Every entry should be reproduced word for word.
--- EXERCISE INPUT Enclosed Below ---
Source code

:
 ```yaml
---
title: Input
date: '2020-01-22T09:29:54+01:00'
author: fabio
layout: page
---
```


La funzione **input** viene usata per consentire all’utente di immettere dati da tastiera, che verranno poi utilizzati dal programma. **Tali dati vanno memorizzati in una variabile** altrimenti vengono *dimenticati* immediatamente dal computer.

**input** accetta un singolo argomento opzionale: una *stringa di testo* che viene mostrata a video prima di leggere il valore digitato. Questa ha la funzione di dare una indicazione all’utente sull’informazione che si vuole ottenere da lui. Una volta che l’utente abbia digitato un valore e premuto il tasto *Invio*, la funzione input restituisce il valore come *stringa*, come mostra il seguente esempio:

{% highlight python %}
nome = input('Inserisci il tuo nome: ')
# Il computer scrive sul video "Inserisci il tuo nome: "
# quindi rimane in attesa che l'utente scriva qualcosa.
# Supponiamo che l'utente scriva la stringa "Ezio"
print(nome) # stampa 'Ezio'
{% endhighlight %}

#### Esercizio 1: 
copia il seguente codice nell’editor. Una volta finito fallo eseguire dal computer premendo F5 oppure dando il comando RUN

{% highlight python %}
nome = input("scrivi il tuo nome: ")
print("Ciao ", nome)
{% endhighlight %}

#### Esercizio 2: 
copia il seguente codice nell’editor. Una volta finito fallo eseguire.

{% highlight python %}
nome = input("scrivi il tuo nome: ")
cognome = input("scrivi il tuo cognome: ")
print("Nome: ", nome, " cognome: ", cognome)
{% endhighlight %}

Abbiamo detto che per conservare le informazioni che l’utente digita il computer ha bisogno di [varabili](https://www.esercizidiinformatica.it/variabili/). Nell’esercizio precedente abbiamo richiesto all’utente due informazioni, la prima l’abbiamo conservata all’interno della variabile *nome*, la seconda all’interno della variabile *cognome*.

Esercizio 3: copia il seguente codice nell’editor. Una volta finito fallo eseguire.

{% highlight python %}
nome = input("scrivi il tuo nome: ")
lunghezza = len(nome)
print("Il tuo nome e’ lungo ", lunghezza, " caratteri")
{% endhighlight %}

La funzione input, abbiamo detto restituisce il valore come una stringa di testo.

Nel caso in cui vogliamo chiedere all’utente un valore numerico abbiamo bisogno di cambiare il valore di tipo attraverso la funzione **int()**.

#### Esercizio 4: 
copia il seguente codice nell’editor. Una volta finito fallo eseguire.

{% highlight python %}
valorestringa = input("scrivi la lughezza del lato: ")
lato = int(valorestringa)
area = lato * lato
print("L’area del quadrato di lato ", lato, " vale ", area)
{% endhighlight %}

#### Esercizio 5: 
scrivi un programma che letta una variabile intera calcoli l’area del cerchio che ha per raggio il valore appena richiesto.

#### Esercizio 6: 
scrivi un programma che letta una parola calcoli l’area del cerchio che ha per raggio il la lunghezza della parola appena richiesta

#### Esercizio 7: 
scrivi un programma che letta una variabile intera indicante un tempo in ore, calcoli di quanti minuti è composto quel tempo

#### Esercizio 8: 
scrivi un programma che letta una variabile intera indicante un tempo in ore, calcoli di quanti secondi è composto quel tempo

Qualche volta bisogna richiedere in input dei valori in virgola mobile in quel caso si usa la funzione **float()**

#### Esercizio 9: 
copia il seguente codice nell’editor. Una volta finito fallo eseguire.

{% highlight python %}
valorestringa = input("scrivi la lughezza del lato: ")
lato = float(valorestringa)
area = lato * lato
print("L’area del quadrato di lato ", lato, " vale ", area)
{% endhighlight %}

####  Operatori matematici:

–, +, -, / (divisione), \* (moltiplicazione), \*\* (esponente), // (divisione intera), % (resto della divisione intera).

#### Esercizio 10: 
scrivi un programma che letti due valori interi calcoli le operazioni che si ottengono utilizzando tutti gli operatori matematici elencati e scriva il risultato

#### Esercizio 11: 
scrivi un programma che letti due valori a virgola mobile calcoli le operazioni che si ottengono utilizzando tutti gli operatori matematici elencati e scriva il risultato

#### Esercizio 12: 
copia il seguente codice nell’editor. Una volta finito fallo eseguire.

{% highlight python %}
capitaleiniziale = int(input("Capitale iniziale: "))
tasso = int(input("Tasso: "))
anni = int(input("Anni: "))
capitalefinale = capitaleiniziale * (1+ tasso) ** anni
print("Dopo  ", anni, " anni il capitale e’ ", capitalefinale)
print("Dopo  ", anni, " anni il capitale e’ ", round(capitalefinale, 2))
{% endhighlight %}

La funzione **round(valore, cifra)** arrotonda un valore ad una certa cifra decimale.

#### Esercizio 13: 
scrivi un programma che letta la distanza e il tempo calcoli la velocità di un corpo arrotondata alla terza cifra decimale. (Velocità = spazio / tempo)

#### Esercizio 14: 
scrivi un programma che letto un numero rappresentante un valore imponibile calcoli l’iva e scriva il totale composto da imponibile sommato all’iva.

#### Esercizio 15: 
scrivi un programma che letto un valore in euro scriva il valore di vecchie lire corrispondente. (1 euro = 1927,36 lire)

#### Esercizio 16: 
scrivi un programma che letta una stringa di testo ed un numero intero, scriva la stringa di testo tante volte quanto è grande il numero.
--- End of Enclosed EXERCISE INPUT ---
# COMPLETED EXERCISE
Source code

:
 ```yaml
---
title: Input
date: '2020-01-22T09:29:54+01:00'
author: fabio
layout: page
---
```


La funzione **input** viene usata per consentire all’utente di immettere dati da tastiera, che verranno poi utilizzati dal programma. **Tali dati vanno memorizzati in una variabile** altrimenti vengono *dimenticati* immediatamente dal computer.

**input** accetta un singolo argomento opzionale: una *stringa di testo* che viene mostrata a video prima di leggere il valore digitato. Questa ha la funzione di dare una indicazione all’utente sull’informazione che si vuole ottenere da lui. Una volta che l’utente abbia digitato un valore e premuto il tasto *Invio*, la funzione input restituisce il valore come *stringa*, come mostra il seguente esempio:

{% highlight python %}
nome = input('Inserisci il tuo nome: ')
# Il computer scrive sul video "Inserisci il tuo nome: "
# quindi rimane in attesa che l'utente scriva qualcosa.
# Supponiamo che l'utente scriva la stringa "Ezio"
print(nome) # stampa 'Ezio'
{% endhighlight %}

#### Esercizio 1: 
copia il seguente codice nell’editor. Una volta finito fallo eseguire dal computer premendo F5 oppure dando il comando RUN

{% highlight python %}
nome = input("scrivi il tuo nome: ")
print("Ciao ", nome)
{% endhighlight %}

#### Esercizio 2: 
copia il seguente codice nell’editor. Una volta finito fallo eseguire.

{% highlight python %}
nome = input("scrivi il tuo nome: ")
cognome = input("scrivi il tuo cognome: ")
print("Nome: ", nome, " cognome: ", cognome)
{% endhighlight %}

Abbiamo detto che per conservare le informazioni che l’utente digita il computer ha bisogno di [varabili](https://www.esercizidiinformatica.it/variabili/). Nell’esercizio precedente abbiamo richiesto all’utente due informazioni, la prima l’abbiamo conservata all’interno della variabile *nome*, la seconda all’interno della variabile *cognome*.

Esercizio 3: copia il seguente codice nell’editor. Una volta finito fallo eseguire.

{% highlight python %}
nome = input("scrivi il tuo nome: ")
lunghezza = len(nome)
print("Il tuo nome e’ lungo ", lunghezza, " caratteri")
{% endhighlight %}

La funzione input, abbiamo detto restituisce il valore come una stringa di testo.

Nel caso in cui vogliamo chiedere all’utente un valore numerico abbiamo bisogno di cambiare il valore di tipo attraverso la funzione **int()**.

#### Esercizio 4: 
copia il seguente codice nell’editor. Una volta finito fallo eseguire.

{% highlight python %}
valorestringa = input("scrivi la lughezza del lato: ")
lato = int(valorestringa)
area = lato * lato
print("L’area del quadrato di lato ", lato, " vale ", area)
{% endhighlight %}

#### Esercizio 5: 
scrivi un programma che letta una variabile intera calcoli l’area del cerchio che ha per raggio il valore appena richiesto.

#### Esercizio 6: 
scrivi un programma che letta una parola calcoli l’area del cerchio che ha per raggio il la lunghezza della parola appena richiesta

#### Esercizio 7: 
scrivi un programma che letta una variabile intera indicante un tempo in ore, calcoli di quanti minuti è composto quel tempo

#### Esercizio 8: 
scrivi un programma che letta una variabile intera indicante un tempo in ore, calcoli di quanti secondi è composto quel tempo

Qualche volta bisogna richiedere in input dei valori in virgola mobile in quel caso si usa la funzione **float()**

#### Esercizio 9: 
copia il seguente codice nell’editor. Una volta finito fallo eseguire.

{% highlight python %}
valorestringa = input("scrivi la lughezza del lato: ")
lato = float(valorestringa)
area = lato * lato
print("L’area del quadrato di lato ", lato, " vale ", area)
{% endhighlight %}

####  Operatori matematici:

–, +, -, / (divisione), \* (moltiplicazione), \*\* (esponente), // (divisione intera), % (resto della divisione intera).

#### Esercizio 10: 
scrivi un programma che letti due valori interi calcoli le operazioni che si ottengono utilizzando tutti gli operatori matematici elencati e scriva il risultato

#### Esercizio 11: 
scrivi un programma che letti due valori a virgola mobile calcoli le operazioni che si ottengono utilizzando tutti gli operatori matematici elencati e scriva il risultato

#### Esercizio 12: 
copia il seguente codice nell’editor. Una volta finito fallo eseguire.

{% highlight python %}
capitaleiniziale = int(input("Capitale iniziale: "))
tasso = int(input("Tasso: "))
anni = int(input("Anni: "))
capitalefinale = capitaleiniziale * (1+ tasso) ** anni
print("Dopo  ", anni, " anni il capitale e’ ", capitalefinale)
print("Dopo  ", anni, " anni il capitale e’ ", round(capitalefinale, 2))
{% endhighlight %}

La funzione **round(valore, cifra)** arrotonda un valore ad una certa cifra decimale.

#### Esercizio 13: 
scrivi un programma che letta la distanza e il tempo calcoli la velocità di un corpo arrotondata alla terza cifra decimale. (Velocità = spazio / tempo)

#### Esercizio 14: 
scrivi un programma che letto un numero rappresentante un valore imponibile calcoli l’iva e scriva il totale composto da imponibile sommato all’iva.

#### Esercizio 15: 
scrivi un programma che letto un valore in euro scriva il valore di vecchie lire corrispondente. (1 euro = 1927,36 lire)

#### Esercizio 16: 
scrivi un programma che letta una stringa di testo ed un numero intero, scriva la stringa di testo tante volte quanto è grande il numero.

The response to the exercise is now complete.